By j.servus (registered) | Posted November 06, 2013 at 10:27:07 in reply to Comment 94284

I didn't say that there were only values favoring one side of the issue. You imputed that to me. What I said was that the proper context for discussing the merits of the bus lane is the context of values, not the context of satisfactions. "It's inconvenient" is not, in itself, a valid argument. Lots of worthwhile things are inconvenient and we still do them. In order to convert "it's inconvenient" into a valid argument, you have to add that it's not WORTH the inconvenience. And then you're talking about values, worth.

Now, after you wrongly accused me of saying that there are only good arguments in one direction, which I did not say, you then appealed to a value--saving time--as an argument in favour of the other side. Indeed, it might favour the other side. A door-to-door car trip is almost always faster than a trip by transit. But, of course, it's complicated. First, making car trips possible for everyone has bad externalities, some of which (e.g., vast, unproductive parking lots, fast traffic through pedestrian-centred areas, etc.) I mentioned in my column. Second, when I'm driving I can't read the newspaper on my phone, so someone might urge that transit, in which someone else does the driving, is more time-efficient than driving myself, even though it also means the overall travel time is longer. Third, as I pointed out in my column, the bus lane is saving time for the majority of users of King Street. It's also costing time for others, who must either endure heavier traffic or find a different route or cast their lot with the poor who ride the bus. As I also pointed out, time is not the only value at stake, and, moreover, I don't think simply adding up time saved and time lost is going to settle the question whether the bus lane is worthwhile, precisely because there is a constellation of other values at stake, too.

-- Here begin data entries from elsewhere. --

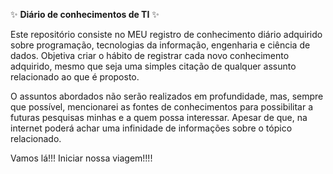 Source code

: :sparkles: **Diário de conhecimentos de TI** :sparkles:

Este repositório consiste no MEU registro de conhecimento diário adquirido sobre programação, tecnologias da informação, engenharia e ciência de dados. Objetiva criar o hábito de registrar cada novo conhecimento adquirido, mesmo que seja uma simples citação de qualquer assunto relacionado ao que é proposto.

O assuntos abordados não serão realizados em profundidade, mas, sempre que possível, mencionarei as fontes de conhecimentos para possibilitar a futuras pesquisas minhas e a quem possa interessar. Apesar de que, na internet poderá achar uma infinidade de informações sobre o tópico relacionado.

Vamos lá!!! Iniciar nossa viagem!!!!
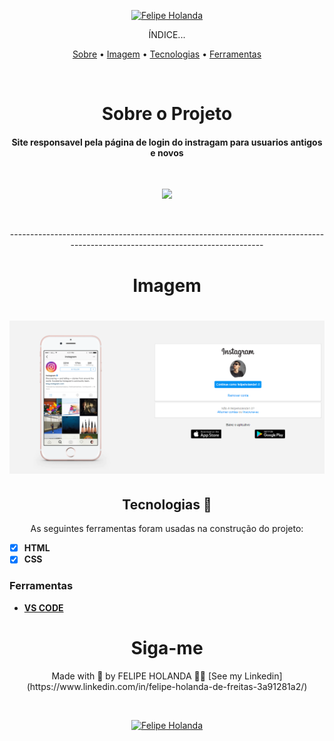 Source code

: <p align="center">
   <a href="https://www.linkedin.com/in/felipe-holanda-de-freitas-3a91281a2/">
      <img alt="Felipe Holanda" src="https://img.shields.io/badge/-Felipe Holanda-blue?style=flat&logo=Linkedin&logoColor=bluee" />
   </a>
</p>

<p align="center">ÍNDICE...</p>
<p align="center"><a href="#sobre-o-projeto">Sobre</a> • 
<a href="#Imagem">Imagem</a> • 
<a href="#Tecnologias--">Tecnologias</a> • 
<a href="#Ferramentas">Ferramentas</a></p>

<br>

<h1 align="center">Sobre o Projeto</h1>

<h4 align="center">Site responsavel pela página de login do instragam para usuarios antigos e novos</h4>

<br>

<p align="center">
<img src="http://img.shields.io/static/v1?label=STATUS&message=%20FINALIZADO&color=GREEN&style=for-the-badge"/>
</p>

<br>

<p align="center">------------------------------------------------------------------------------------------------------------------------------</p>

<h1 align="center">Imagem</h1>

<h1 align="center">
   <img alt="Readme" title="Readme" src="readme-img.png" />
</h1>

  <h2 align="center">Tecnologias 🚀 </h2>

  <p align="center">As seguintes ferramentas foram usadas na construção do projeto:</p>

  - [x] **HTML**
  - [x] **CSS**

  ### Ferramentas

  - [**VS CODE**](https://code.visualstudio.com/)



  <h1 align="center">Siga-me</h1>
  <p align="center">Made with 💜 by FELIPE HOLANDA 👋🏻 [See my Linkedin](https://www.linkedin.com/in/felipe-holanda-de-freitas-3a91281a2/)</p>
  
<br>

<p align="center">
   <a href="https://www.linkedin.com/in/felipe-holanda-de-freitas-3a91281a2/">
      <img alt="Felipe Holanda" src="https://img.shields.io/badge/-Felipe Holanda-blue?style=flat&logo=Linkedin&logoColor=bluee" />
   </a>
</p>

Finally, the bus lane is not an end in itself, and it is also a pilot. The purpose of a pilot project is to test, and we can't possibly know, after only three days or a week or two weeks or a month, how effective the bus lane might be as an instrument for realizing some of the values that make it worthwhile. We have to give the pilot enough time to judge whether it has enough of the desirable effects to make it worthwhile, even though it may also be inconvenient.